Aaron Copland’s inquisition by Sen. McCarthy’s vigilantes
Aug 31st, 2007 by Paul Moor
Immediately after Japan’s “sneak” (ha!) attack against Pearl Harbor, Pres. Franklin D. Roosevelt damned December 7th, 1941 as “a day that will live in infamy”.
I submit that his eloquent terminology also applies, for all time, to that entire abominable era in American history when the country’s administration totally forgot F.D.R.’s earlier assurance that “We have nothing to fear but fear itself.”
It’s just come to my attention that the entire declassified official transcript of Aaron Copland’s 1952 inquisition by Sen. Joseph McCarthy’s semiliterate Washington goons - Copland’s own summary in his diary: “My impression is that McCarthy had no idea who I was or what I did” - has become available, after a trifling half-century to let the primary villainous fools safely enjoy the protective cover provided by death, and anyone with the requisite resistance to nausea can now read (in PDF format), if you beat your way down to page 362 of the not too bureaucratically intimidating document you’ll find there. Whatever your own degree of such resistance, you might even so find it prudent to have some sort of vomit receptacle within reach….

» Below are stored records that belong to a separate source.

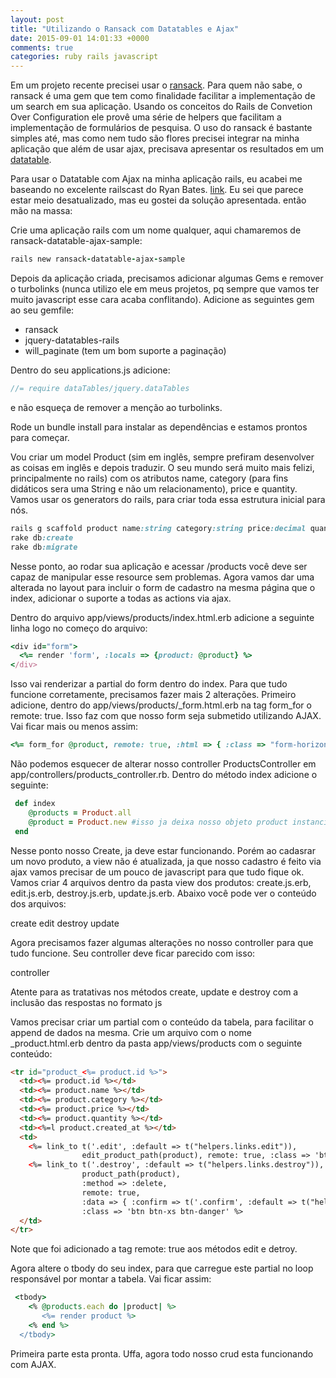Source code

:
 ```yaml
---
layout: post
title: "Utilizando o Ransack com Datatables e Ajax"
date: 2015-09-01 14:01:33 +0000
comments: true
categories: ruby rails javascript 
---
```

Em um projeto recente precisei usar o [ransack](https://github.com/activerecord-hackery/ransack). Para quem não sabe, o ransack é uma gem que tem como finalidade facilitar a implementação de um search em sua aplicação. Usando os conceitos do Rails de Convetion Over Configuration ele provê uma série de helpers que facilitam a implementação de formulários de pesquisa. O uso do ransack é bastante simples até, mas como nem tudo são flores precisei integrar na minha aplicação que além de usar ajax, precisava apresentar os resultados em um [datatable](https://www.datatables.net/).

Para usar o Datatable com Ajax na minha aplicação rails, eu acabei me baseando no excelente railscast do Ryan Bates. [link](http://railscasts.com/episodes/340-datatables). Eu sei que parece estar meio desatualizado, mas eu gostei da solução apresentada. então mão na massa:

Crie uma aplicação rails com um nome qualquer, aqui chamaremos de ransack-datatable-ajax-sample:

``` ruby
rails new ransack-datatable-ajax-sample
```

Depois da aplicação criada, precisamos adicionar algumas Gems e remover o turbolinks (nunca utilizo ele em meus projetos, pq sempre que vamos ter muito javascript esse cara acaba conflitando). Adicione as seguintes gem ao seu gemfile:

* ransack
* jquery-datatables-rails
* will_paginate (tem um bom suporte a paginação)

Dentro do seu applications.js adicione:

``` javascript
//= require dataTables/jquery.dataTables
```
 e não esqueça de remover a menção ao turbolinks.

Rode un bundle install para instalar as dependências e estamos prontos para começar.

Vou criar um model Product (sim em inglês, sempre prefiram desenvolver as coisas em inglês e depois traduzir. O seu mundo será muito mais felizi, principalmente no rails) com os atributos name, category (para fins didáticos sera uma String e não um relacionamento), price e quantity. Vamos usar os generators do rails, para criar toda essa estrutura inicial para nós.

``` ruby
rails g scaffold product name:string category:string price:decimal quantity:integer
rake db:create
rake db:migrate
```

Nesse ponto, ao rodar sua aplicação e acessar /products você deve ser capaz de manipular esse resource sem problemas. Agora vamos dar uma alterada no layout para incluir o form de cadastro na mesma página que o index, adicionar o suporte a todas as actions via ajax.

Dentro do arquivo app/views/products/index.html.erb adicione a seguinte linha logo no começo do arquivo:

``` ruby 
<div id="form">
  <%= render 'form', :locals => {product: @product} %>
</div>
```

Isso vai renderizar a partial do form dentro do index. Para que tudo funcione corretamente, precisamos fazer mais 2 alterações. Primeiro adicione, dentro do app/views/products/_form.html.erb na tag form_for o remote: true. Isso faz com que nosso form seja submetido utilizando AJAX. Vai ficar mais ou menos assim:

``` ruby
<%= form_for @product, remote: true, :html => { :class => "form-horizontal product" } do |f| %>
``` 

Não podemos esquecer de alterar nosso controller ProductsController em app/controllers/products_controller.rb. Dentro do método index adicione o seguinte:

``` ruby
 def index
    @products = Product.all
    @product = Product.new #isso ja deixa nosso objeto product instanciado, e passa essa referência para nosso partial form
 end
```

Nesse ponto nosso Create, ja deve estar funcionando. Porém ao cadasrar um novo produto, a view não é atualizada, ja que nosso cadastro é feito via ajax vamos precisar de um pouco de javascript para que tudo fique ok. Vamos criar 4 arquivos dentro da pasta view dos produtos: create.js.erb, edit.js.erb, destroy.js.erb, update.js.erb. Abaixo você pode ver o conteúdo dos arquivos:

create
edit
destroy
update

Agora precisamos fazer algumas alterações no nosso controller para que tudo funcione. Seu controller deve ficar parecido com isso:


controller

Atente para as tratativas nos métodos create, update e destroy com a inclusão das respostas no formato js

Vamos precisar criar um partial com o conteúdo da tabela, para facilitar o append de dados na mesma. Crie um arquivo com o nome _product.html.erb dentro da pasta app/views/products com o seguinte conteúdo:

``` html
<tr id="product_<%= product.id %>">
  <td><%= product.id %></td>
  <td><%= product.name %></td>
  <td><%= product.category %></td>
  <td><%= product.price %></td>
  <td><%= product.quantity %></td>
  <td><%=l product.created_at %></td>
  <td>
    <%= link_to t('.edit', :default => t("helpers.links.edit")),
                edit_product_path(product), remote: true, :class => 'btn btn-default btn-xs' %>
    <%= link_to t('.destroy', :default => t("helpers.links.destroy")),
                product_path(product),
                :method => :delete,
                remote: true,
                :data => { :confirm => t('.confirm', :default => t("helpers.links.confirm", :default => 'Are you sure?')) },
                :class => 'btn btn-xs btn-danger' %>
  </td>
</tr>
```
Note que foi adicionado a tag remote: true aos métodos edit e detroy.

Agora altere o tbody do seu index, para que carregue este partial no loop responsável por montar a tabela. Vai ficar assim:

``` ruby
 <tbody>
    <% @products.each do |product| %>
       <%= render product %>
    <% end %>
  </tbody>
```

Primeira parte esta pronta. Uffa, agora todo nosso crud esta funcionando com AJAX.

As supplementary reading for any interested whippersnappers reading this, I’d recommend the book Scoundrel Time, the personal account by the playwright Lillian Hellman, one of Aaron’s appallingly numerous fellow victims, but most of all what I regard as the definitive reference work on what’s gone down in American history as “the McCarthy period”: Naming Names, by Victor Navasky, at that time Editor of The Nation.